A decade and a half later, and such vehicles are some of the hottest collector cars to own — and it just might be an indicator of a frothy economy primed to downshift into a lower gear…
Every January, car collectors from around the world gather in Scottsdale, Arizona, for a week-long series of auctions from the likes of Sotheby’s, Barrett-Jackson and other high-end auction houses.
The bidding is carefully watched and analyzed. Just how much will someone pay to acquire one of these chrome and steel works of vintage mechanical art?
If the January auctions were a standard piece of economic data, we’d say the “headline number” was OK — not quite $260 million worth of vehicles changed hands, the second largest in the event’s history.
Big-Money Buyers Heading for the Exits?
But dig down just a little, and the results look a little less inspiring … perhaps even worrying.
Auctioneers sold more than 3,400 vehicles. But the average selling price per vehicle ($89,601) was 11% lower than last year.

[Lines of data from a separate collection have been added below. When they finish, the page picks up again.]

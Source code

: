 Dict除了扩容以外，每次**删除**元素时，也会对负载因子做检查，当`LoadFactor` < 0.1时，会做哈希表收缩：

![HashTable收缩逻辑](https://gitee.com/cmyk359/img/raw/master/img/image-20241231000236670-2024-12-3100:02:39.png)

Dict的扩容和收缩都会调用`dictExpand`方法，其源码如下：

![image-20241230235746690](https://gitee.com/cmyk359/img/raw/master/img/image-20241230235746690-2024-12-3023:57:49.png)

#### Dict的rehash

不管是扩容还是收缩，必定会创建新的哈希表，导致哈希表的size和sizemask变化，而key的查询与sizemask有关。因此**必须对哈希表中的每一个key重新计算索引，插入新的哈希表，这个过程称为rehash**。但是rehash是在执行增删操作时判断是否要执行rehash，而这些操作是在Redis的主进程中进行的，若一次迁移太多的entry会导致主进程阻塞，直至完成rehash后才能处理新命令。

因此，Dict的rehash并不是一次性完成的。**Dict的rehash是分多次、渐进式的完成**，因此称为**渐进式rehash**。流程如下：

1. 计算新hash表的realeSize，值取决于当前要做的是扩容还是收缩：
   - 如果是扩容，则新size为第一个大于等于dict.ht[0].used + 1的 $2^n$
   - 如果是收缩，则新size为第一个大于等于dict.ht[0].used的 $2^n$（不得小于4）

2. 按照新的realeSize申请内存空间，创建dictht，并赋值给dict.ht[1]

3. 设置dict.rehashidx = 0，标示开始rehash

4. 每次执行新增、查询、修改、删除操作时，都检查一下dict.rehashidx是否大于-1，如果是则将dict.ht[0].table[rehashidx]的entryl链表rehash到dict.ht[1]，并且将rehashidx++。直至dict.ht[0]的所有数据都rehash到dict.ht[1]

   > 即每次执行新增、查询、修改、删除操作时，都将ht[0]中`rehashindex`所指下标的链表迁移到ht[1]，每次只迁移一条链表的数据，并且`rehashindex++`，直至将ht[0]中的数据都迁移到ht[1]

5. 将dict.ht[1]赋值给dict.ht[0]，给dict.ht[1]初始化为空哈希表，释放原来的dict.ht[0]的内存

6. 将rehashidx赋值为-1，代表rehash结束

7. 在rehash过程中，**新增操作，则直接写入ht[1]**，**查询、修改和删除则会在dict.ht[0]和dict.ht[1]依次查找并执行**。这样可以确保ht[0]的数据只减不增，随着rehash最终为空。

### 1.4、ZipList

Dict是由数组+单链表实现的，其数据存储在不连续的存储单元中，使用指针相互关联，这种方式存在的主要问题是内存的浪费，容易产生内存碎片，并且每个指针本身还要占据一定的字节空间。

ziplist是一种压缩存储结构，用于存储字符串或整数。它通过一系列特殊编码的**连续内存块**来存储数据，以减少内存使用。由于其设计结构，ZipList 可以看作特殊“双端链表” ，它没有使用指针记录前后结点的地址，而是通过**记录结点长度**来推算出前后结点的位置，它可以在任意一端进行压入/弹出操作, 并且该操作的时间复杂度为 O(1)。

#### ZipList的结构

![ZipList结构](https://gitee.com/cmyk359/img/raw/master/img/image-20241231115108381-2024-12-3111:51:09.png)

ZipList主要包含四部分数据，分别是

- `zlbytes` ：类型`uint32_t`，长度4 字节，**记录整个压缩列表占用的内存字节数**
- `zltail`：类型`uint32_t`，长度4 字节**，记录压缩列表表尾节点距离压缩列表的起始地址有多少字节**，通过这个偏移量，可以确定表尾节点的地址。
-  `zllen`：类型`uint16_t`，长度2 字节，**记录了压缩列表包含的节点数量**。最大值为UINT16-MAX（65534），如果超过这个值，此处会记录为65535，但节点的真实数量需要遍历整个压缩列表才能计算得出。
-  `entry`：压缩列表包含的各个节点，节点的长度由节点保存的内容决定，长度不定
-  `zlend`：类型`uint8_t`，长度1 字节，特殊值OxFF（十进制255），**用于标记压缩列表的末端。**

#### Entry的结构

“The upper-middle market ($250,000 to $1 million) is softening,” was the assessment of analysts at Hagerty.
At the $250,000 to $1 million price range, we’re talking about relatively rare cars in good or better condition — think of a rare muscle car like a 1970 Plymouth Superbird with a V-8 hemi engine or a 1957 Rolls-Royce Silver Cloud (only a few thousand such vehicles exist today), or perhaps a 1969 Toyota 2000GT (fewer than 400 were built).

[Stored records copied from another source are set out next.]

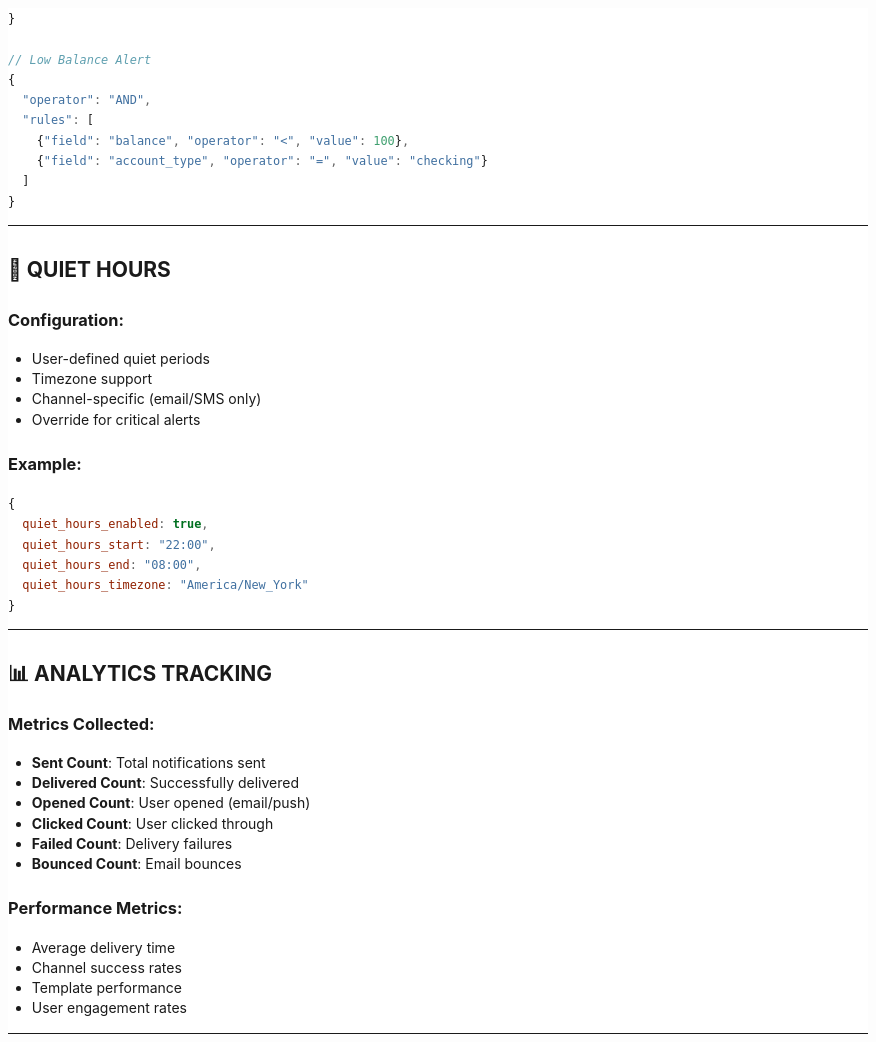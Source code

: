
 ```javascript
}

// Low Balance Alert
{
  "operator": "AND",
  "rules": [
    {"field": "balance", "operator": "<", "value": 100},
    {"field": "account_type", "operator": "=", "value": "checking"}
  ]
}
```

---

## 🌙 QUIET HOURS

### Configuration:
- User-defined quiet periods
- Timezone support
- Channel-specific (email/SMS only)
- Override for critical alerts

### Example:
```javascript
{
  quiet_hours_enabled: true,
  quiet_hours_start: "22:00",
  quiet_hours_end: "08:00",
  quiet_hours_timezone: "America/New_York"
}
```

---

## 📊 ANALYTICS TRACKING

### Metrics Collected:
- **Sent Count**: Total notifications sent
- **Delivered Count**: Successfully delivered
- **Opened Count**: User opened (email/push)
- **Clicked Count**: User clicked through
- **Failed Count**: Delivery failures
- **Bounced Count**: Email bounces

### Performance Metrics:
- Average delivery time
- Channel success rates
- Template performance
- User engagement rates

---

Hagerty also noted a “sustained pause” over the past year to its Blue Chip car index (which averages the values of 25 of the most sought-after collectible cars in the post-WW2 era).
Remember that ’58 Benz Roadster I mentioned earlier? Its soaring value over the past decade appears to have peaked at $1.4 million a few years ago according to Hagerty’s data:
Is it possible that the “smart money” in collector cars is moving to the sidelines?
Perhaps more disturbing is Hagerty’s assessment from the Arizona auctions that “the bottom of the market remains strong” — collector cars priced at $100,000 or less.
At those prices, we’re talking about also-ran muscle cars, 1970s era SUVs, restored pickup trucks and the like. Nice to drive, nice to look at.
But not exactly rare.
As Hagerty noted, vehicles in that price range “were the most likely segments to sell above condition-appropriate prices” in today’s market.
When I read that, I can’t help but think of late-to-the-party house flippers in 2007, or day traders just before the tech bubble collapsed in 2000.